(SUPPLIED RECORDS)

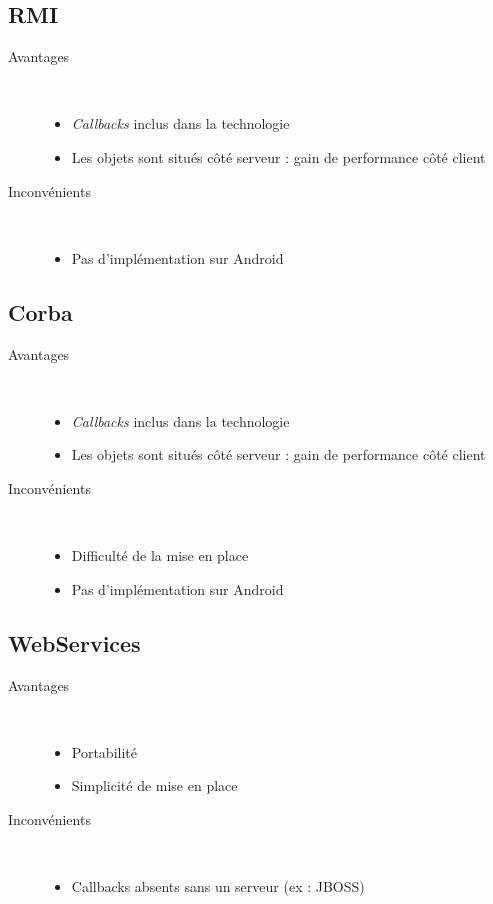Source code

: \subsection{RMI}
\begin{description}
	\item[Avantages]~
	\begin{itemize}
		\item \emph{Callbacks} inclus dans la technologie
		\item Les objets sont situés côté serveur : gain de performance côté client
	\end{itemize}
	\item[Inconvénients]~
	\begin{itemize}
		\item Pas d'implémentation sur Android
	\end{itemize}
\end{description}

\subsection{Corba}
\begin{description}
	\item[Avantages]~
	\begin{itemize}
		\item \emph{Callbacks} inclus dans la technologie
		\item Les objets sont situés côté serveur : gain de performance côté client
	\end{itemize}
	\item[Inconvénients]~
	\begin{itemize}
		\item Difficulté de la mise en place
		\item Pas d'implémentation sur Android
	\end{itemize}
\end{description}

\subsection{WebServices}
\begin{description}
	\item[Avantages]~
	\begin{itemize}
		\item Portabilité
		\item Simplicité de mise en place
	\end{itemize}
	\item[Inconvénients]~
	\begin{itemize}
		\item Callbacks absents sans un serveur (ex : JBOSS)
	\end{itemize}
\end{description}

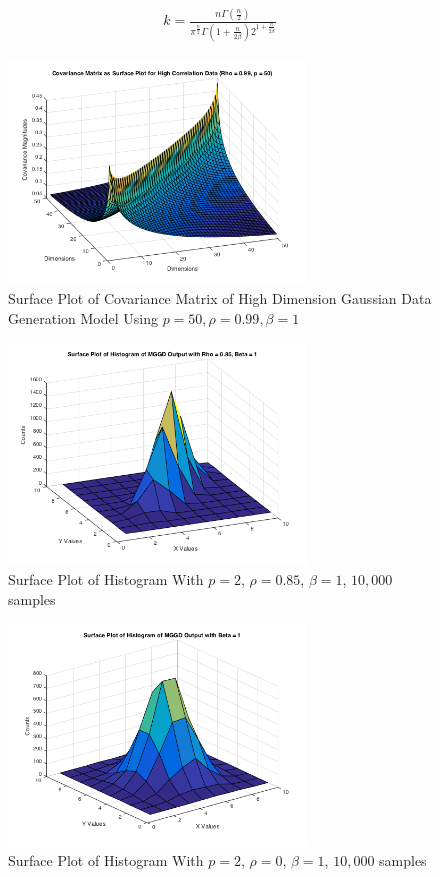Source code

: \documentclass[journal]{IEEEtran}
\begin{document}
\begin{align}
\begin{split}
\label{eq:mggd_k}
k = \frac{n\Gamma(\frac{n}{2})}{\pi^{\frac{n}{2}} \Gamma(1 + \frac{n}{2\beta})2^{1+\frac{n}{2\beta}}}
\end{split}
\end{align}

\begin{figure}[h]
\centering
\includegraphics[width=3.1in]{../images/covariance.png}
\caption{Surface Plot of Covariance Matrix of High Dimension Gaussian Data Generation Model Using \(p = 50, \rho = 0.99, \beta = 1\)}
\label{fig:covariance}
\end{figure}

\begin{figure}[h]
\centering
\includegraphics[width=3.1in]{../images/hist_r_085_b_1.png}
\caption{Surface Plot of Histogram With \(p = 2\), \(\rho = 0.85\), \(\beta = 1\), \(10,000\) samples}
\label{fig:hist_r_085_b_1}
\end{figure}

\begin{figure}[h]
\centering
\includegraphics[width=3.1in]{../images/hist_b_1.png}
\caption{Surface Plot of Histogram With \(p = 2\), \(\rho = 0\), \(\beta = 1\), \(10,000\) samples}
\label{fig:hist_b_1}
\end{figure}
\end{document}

(End SUPPLIED RECORDS)
(SUPPLIED RECORDS)

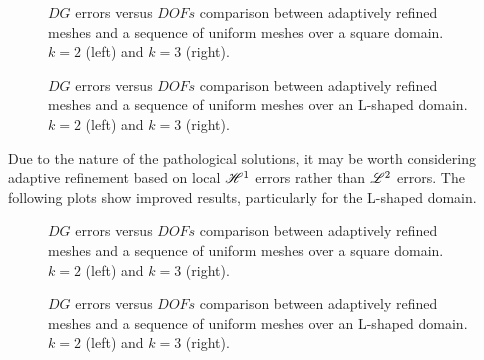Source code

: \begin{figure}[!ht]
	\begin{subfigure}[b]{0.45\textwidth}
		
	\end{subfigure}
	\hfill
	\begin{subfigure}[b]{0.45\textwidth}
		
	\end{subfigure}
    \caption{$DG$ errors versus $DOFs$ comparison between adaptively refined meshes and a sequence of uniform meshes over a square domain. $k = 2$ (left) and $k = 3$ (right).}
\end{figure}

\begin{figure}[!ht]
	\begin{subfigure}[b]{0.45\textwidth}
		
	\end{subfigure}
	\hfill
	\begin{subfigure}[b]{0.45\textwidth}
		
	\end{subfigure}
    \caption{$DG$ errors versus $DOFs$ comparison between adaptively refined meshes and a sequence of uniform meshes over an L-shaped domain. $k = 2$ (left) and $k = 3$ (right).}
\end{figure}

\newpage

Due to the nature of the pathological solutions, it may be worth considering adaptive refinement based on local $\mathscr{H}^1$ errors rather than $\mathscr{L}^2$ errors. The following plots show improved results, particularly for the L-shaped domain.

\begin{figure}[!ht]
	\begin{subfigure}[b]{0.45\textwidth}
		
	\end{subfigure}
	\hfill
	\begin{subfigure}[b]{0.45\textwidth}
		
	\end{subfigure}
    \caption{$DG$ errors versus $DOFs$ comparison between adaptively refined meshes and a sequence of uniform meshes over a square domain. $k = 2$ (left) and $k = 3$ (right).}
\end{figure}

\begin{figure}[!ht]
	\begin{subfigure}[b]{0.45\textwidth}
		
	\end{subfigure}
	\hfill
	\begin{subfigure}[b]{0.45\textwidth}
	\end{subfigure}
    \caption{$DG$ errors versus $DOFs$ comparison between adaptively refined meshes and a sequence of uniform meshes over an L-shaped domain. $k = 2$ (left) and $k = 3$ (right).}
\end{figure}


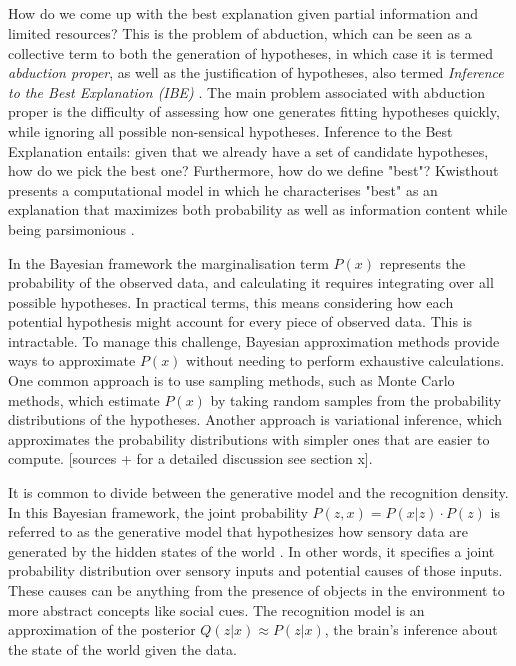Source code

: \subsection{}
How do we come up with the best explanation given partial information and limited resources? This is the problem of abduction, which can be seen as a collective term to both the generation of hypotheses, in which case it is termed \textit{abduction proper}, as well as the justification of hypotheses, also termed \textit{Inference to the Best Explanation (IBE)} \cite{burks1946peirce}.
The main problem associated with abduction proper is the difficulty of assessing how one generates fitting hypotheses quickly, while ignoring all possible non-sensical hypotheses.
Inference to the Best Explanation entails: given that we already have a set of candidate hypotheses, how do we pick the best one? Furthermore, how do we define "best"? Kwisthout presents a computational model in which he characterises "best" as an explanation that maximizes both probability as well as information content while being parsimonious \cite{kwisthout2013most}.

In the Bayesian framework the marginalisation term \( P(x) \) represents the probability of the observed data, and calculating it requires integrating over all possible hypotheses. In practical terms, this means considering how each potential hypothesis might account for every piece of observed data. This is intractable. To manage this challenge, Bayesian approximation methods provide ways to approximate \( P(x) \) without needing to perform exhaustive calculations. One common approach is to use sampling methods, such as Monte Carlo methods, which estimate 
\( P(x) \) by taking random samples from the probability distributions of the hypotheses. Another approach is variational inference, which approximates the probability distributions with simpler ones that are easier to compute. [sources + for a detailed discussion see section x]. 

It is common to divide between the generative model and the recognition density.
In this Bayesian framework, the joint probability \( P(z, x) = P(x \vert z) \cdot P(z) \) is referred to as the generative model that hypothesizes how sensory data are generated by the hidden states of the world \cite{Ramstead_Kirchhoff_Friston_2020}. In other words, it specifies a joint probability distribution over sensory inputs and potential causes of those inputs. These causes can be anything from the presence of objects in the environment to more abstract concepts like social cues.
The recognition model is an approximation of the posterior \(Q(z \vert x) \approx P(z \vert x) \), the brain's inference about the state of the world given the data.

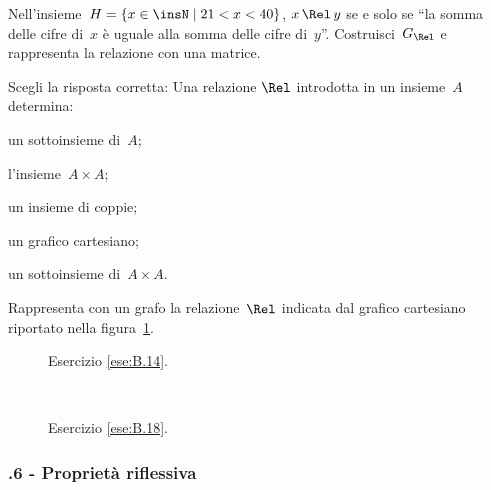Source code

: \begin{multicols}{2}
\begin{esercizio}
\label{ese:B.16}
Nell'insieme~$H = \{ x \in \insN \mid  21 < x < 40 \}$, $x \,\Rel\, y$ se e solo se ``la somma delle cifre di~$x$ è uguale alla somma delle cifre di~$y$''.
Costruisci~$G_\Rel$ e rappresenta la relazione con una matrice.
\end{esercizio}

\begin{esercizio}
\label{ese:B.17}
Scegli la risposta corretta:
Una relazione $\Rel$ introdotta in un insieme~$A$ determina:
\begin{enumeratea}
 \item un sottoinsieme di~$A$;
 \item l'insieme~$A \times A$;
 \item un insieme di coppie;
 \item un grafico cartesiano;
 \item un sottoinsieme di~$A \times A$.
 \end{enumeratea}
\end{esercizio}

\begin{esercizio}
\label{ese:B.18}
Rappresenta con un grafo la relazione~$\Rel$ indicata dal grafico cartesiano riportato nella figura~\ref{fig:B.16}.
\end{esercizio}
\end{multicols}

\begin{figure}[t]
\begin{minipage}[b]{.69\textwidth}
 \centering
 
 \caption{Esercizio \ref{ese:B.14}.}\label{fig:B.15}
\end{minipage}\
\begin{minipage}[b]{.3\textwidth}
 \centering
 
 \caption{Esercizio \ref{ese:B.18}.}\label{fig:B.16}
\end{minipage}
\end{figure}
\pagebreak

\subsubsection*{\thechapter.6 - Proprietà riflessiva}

(End SUPPLIED RECORDS)

- WHAT THE EXERCISE ASKS: The answer should be all lines from the entries above that hold the word "cartesiano".

- RESULT OF THE EXERCISE:
 \item un grafico cartesiano;
Rappresenta con un grafo la relazione~$\Rel$ indicata dal grafico cartesiano riportato nella figura~\ref{fig:B.16}.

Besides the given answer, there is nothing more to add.